As a matter of fact, at the Consumer Electronics Show 2018, Sony showed off a prototype capable of a whopping 10000 nits of peak brightness.

Dolby Vision®
While there are multiple HDR formats, there are currently two major players: Dolby Vision from Dolby Labs and the HDR 10 open standards. Dolby was the first to introduce Dolby Vision and for some time, HDR meant Dolby Vision only.

Any manufacturer wishing to produce HDR TV had to approach Dolby and pay them a royalty and comply with their terms and conditions. Since this was restrictive, various manufacturers began working on alternatives.

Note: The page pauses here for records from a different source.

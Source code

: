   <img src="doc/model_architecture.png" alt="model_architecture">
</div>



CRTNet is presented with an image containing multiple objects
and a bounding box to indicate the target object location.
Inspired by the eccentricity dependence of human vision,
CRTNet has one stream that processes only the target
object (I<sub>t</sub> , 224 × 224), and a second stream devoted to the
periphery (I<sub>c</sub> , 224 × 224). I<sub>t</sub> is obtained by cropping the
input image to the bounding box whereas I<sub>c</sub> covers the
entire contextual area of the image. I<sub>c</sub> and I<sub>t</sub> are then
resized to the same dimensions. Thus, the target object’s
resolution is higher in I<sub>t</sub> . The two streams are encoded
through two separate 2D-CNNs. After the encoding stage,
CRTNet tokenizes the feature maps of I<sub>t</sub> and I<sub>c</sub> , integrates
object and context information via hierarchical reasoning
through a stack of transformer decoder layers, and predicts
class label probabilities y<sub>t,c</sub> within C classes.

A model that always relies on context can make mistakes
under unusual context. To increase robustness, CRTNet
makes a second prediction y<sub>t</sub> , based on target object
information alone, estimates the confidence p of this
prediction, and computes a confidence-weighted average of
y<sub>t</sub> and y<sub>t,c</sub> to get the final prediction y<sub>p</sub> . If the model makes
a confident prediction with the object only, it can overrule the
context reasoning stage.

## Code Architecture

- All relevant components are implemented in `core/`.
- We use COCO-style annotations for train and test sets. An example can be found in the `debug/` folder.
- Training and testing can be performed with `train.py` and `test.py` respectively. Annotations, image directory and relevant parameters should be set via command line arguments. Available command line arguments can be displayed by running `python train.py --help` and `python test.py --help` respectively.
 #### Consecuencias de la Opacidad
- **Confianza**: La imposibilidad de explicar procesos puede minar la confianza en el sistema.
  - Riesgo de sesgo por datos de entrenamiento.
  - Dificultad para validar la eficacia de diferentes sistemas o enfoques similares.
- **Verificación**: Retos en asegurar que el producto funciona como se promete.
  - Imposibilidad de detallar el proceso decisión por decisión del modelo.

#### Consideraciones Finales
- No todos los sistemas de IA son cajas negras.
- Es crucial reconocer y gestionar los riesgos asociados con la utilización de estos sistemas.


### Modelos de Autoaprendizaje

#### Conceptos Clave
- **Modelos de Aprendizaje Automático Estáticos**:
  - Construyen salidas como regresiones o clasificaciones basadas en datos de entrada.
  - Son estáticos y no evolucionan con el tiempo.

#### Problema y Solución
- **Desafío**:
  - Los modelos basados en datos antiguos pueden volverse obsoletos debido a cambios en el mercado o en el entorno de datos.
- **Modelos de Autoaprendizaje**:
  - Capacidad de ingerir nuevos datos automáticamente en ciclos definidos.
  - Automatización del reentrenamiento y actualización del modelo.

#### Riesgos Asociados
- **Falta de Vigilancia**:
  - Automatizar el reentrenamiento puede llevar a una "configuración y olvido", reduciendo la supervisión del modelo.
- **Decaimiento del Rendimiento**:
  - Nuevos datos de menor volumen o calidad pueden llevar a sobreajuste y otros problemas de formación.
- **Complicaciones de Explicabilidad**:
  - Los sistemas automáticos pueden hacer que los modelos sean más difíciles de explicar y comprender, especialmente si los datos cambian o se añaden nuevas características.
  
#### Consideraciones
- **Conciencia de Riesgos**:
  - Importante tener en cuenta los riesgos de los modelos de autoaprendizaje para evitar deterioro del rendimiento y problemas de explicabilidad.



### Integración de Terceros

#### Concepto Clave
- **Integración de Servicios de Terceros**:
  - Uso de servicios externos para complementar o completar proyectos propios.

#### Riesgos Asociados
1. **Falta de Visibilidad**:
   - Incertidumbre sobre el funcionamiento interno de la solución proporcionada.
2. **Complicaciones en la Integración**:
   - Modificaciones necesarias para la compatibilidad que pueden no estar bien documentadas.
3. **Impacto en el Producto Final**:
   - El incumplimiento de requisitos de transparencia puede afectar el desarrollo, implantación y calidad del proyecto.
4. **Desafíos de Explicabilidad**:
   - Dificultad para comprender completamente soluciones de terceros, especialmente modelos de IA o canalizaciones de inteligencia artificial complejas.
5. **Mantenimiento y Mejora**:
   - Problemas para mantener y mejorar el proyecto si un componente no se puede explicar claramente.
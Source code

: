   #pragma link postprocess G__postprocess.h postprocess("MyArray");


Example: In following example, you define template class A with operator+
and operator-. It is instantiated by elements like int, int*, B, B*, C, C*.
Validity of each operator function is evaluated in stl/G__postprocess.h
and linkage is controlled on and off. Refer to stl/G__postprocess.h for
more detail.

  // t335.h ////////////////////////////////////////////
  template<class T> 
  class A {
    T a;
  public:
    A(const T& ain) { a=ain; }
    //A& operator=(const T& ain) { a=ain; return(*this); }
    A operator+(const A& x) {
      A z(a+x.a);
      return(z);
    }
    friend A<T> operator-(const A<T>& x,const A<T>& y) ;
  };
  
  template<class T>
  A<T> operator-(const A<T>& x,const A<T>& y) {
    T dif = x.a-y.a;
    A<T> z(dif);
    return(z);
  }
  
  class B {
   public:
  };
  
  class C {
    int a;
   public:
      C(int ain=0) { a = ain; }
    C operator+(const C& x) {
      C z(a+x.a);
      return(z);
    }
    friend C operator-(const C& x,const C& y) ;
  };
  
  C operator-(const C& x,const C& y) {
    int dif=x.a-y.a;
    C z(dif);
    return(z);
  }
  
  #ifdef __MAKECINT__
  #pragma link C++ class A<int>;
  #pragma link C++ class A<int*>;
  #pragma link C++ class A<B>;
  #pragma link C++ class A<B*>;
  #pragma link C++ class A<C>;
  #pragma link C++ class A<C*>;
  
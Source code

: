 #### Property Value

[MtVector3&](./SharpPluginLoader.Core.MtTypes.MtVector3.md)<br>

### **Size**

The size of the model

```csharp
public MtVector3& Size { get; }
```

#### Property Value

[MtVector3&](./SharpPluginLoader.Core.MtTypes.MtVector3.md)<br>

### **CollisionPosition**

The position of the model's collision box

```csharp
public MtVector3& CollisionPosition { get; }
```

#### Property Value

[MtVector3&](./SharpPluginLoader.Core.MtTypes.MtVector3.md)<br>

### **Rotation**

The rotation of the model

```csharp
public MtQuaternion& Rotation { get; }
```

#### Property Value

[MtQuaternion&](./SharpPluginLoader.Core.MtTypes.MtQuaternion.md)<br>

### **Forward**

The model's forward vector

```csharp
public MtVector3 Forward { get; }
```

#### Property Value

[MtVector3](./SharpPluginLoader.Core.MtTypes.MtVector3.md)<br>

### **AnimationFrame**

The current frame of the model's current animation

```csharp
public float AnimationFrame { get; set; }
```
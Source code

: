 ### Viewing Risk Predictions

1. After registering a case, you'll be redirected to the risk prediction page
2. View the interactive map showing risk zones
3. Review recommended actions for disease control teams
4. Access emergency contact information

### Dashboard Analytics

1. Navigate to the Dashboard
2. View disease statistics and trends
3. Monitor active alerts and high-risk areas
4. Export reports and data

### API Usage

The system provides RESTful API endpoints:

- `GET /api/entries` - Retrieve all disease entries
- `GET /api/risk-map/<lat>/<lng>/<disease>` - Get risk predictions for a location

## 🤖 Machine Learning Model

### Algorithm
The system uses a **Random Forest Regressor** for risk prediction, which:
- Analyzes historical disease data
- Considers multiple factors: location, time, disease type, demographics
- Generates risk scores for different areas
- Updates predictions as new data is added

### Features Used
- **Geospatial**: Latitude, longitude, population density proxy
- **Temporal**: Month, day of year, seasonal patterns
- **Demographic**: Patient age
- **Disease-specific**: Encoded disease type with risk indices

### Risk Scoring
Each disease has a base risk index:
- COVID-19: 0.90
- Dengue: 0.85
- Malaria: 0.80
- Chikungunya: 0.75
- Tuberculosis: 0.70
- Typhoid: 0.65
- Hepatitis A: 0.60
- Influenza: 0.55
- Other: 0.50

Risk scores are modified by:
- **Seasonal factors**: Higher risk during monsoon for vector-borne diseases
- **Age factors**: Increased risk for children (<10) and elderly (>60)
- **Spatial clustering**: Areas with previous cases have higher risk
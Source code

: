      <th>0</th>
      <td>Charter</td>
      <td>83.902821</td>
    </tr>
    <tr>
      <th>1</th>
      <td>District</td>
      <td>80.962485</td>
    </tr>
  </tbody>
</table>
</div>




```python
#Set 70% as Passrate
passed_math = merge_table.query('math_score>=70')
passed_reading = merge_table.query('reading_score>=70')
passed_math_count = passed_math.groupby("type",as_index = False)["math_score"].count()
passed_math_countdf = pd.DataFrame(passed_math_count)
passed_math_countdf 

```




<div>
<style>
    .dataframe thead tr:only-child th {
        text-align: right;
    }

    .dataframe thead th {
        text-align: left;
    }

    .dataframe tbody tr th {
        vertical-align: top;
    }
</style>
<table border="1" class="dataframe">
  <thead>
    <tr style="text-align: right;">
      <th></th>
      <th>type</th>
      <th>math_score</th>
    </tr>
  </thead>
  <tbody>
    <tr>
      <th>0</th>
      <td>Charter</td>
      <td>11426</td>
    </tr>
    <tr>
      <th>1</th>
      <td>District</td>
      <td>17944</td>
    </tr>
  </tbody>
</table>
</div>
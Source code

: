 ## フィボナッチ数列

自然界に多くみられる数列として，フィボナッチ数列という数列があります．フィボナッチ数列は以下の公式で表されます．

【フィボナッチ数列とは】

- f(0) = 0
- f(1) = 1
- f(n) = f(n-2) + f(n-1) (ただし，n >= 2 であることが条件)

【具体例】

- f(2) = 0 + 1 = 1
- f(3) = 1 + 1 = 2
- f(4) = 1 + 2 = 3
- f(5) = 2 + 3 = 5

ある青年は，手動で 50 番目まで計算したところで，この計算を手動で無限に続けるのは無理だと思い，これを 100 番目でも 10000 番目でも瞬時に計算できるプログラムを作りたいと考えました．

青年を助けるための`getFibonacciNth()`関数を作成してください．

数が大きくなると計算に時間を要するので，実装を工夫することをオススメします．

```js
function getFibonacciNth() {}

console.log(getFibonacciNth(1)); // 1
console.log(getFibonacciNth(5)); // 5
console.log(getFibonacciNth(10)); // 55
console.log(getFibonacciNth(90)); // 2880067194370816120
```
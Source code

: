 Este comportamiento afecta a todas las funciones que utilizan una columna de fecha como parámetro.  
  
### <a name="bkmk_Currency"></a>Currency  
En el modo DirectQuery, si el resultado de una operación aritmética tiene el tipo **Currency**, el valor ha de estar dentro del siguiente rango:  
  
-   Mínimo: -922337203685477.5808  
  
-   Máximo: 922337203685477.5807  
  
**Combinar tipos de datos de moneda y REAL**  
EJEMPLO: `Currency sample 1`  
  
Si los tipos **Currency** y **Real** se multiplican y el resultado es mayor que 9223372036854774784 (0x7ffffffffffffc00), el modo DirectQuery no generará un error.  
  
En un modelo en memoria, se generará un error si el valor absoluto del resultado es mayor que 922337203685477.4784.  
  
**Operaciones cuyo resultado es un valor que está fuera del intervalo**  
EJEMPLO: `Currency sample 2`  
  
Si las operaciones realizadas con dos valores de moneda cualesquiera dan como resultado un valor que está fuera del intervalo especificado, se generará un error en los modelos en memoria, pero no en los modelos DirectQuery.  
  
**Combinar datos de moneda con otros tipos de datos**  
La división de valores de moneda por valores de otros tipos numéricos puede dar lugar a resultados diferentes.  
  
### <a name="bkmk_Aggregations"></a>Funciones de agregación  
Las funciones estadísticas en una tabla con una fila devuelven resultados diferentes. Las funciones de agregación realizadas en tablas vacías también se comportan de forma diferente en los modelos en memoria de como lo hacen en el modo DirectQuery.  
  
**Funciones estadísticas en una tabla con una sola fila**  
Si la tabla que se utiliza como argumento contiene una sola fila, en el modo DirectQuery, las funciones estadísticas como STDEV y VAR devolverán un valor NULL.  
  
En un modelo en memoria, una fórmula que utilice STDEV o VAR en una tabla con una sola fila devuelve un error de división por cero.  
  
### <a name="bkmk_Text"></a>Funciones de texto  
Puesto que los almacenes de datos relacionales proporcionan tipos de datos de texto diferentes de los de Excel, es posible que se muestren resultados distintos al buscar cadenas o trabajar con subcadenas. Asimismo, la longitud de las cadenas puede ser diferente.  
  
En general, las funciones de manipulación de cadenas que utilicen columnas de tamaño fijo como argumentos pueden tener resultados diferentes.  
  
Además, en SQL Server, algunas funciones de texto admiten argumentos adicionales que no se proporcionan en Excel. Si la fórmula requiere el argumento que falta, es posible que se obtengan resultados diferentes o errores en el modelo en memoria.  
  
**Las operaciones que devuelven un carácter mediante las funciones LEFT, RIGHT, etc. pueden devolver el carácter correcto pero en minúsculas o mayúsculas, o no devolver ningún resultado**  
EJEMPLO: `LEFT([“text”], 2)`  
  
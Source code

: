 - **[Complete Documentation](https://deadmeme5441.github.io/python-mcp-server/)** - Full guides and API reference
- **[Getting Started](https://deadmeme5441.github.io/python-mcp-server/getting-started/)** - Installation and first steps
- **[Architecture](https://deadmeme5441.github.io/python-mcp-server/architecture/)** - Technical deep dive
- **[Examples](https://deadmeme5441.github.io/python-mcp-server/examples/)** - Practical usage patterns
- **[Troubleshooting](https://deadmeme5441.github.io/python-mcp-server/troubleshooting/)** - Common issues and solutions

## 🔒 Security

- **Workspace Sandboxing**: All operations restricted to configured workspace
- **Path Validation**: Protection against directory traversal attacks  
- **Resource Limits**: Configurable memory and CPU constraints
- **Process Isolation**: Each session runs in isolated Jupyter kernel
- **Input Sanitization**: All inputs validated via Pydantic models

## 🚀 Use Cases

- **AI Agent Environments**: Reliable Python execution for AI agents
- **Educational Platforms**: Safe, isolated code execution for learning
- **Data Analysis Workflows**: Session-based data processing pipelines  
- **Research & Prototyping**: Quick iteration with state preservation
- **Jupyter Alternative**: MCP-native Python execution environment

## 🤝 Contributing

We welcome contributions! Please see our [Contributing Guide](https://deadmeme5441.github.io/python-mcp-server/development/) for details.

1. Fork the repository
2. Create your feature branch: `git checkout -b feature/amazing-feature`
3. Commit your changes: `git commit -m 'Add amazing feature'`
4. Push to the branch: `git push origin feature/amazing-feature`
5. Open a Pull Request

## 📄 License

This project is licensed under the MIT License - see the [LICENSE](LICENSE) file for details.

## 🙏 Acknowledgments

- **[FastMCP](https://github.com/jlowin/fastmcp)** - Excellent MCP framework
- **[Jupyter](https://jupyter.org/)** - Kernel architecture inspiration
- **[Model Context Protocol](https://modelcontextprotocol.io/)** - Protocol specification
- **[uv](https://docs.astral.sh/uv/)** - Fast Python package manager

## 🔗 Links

By 2016, the UHD Alliance, an industry group comprising LG, Sony, Panasonic, Dolby and others introduced an HD Premium certification for UHD Blu Ray players. This set the baseline industry standards for HDR (currently minimum 1000 nits).

OLED (Organic LED) Displays
The earlier LCD screens required a set of LEDs behind the liquid crystals on the display, in order to light up the screen as the LCD by itself did not emit light. Flat Light Emitting Technology was made possible by placing a series of organic thin films between two conductors. OLEDs are emissive displays, hence they don’t require back lighting. The result is that OLED displays are substantially thinner than LCD displays.

OLEDs produce the best image quality and can also be transparent, flexible, foldable and even rollable. OLEDs give you a number of things that LCDs cannot viz. greater contrast, higher brightness, fuller viewing angle, a wider colour range and lower power consumption.
And no, OLEDs have nothing to do with organic food. They are organic because they are made from carbon and hydrogen. They contain no bad metals. Examples of mobile phones using OLEDs are Galaxy S8, S8+, iphone X and Note 8.

QLED (Quantum Dot LED)
Quantum Dots are tiny particles between 2 and 10 Nanometres in dia. They have the ability to give off different colours according to their size. The advantage is that they are capable of emitting brighter, more vibrant and more diverse colours – the kind of colours that can really make HDR shine.

Unlike OLED TVs, which require a separate backlight for illumination, QLED TV controls the light emitted by various pixels, so that better contrast ratios are possible.

ThinQ® - LG’s Artificial Intelligence technology
ThinQ is a brand from LG that groups together premium appliances and consumer electronics under one banner. Products that carry the ThinQ brand will be intelligent and able to communicate with one another and employ LG’s own deep learning tech, in order to understand your habits and needs.
Products with ThinQ will employ other companies’ Assistant Technology eg. LG is releasing an updated version of its Instaview refrigerator with Amazon Alexa Support, which has the ability to talk to connected ovens and even dishwashers.

That’s it for TVs, more about mobile phones later.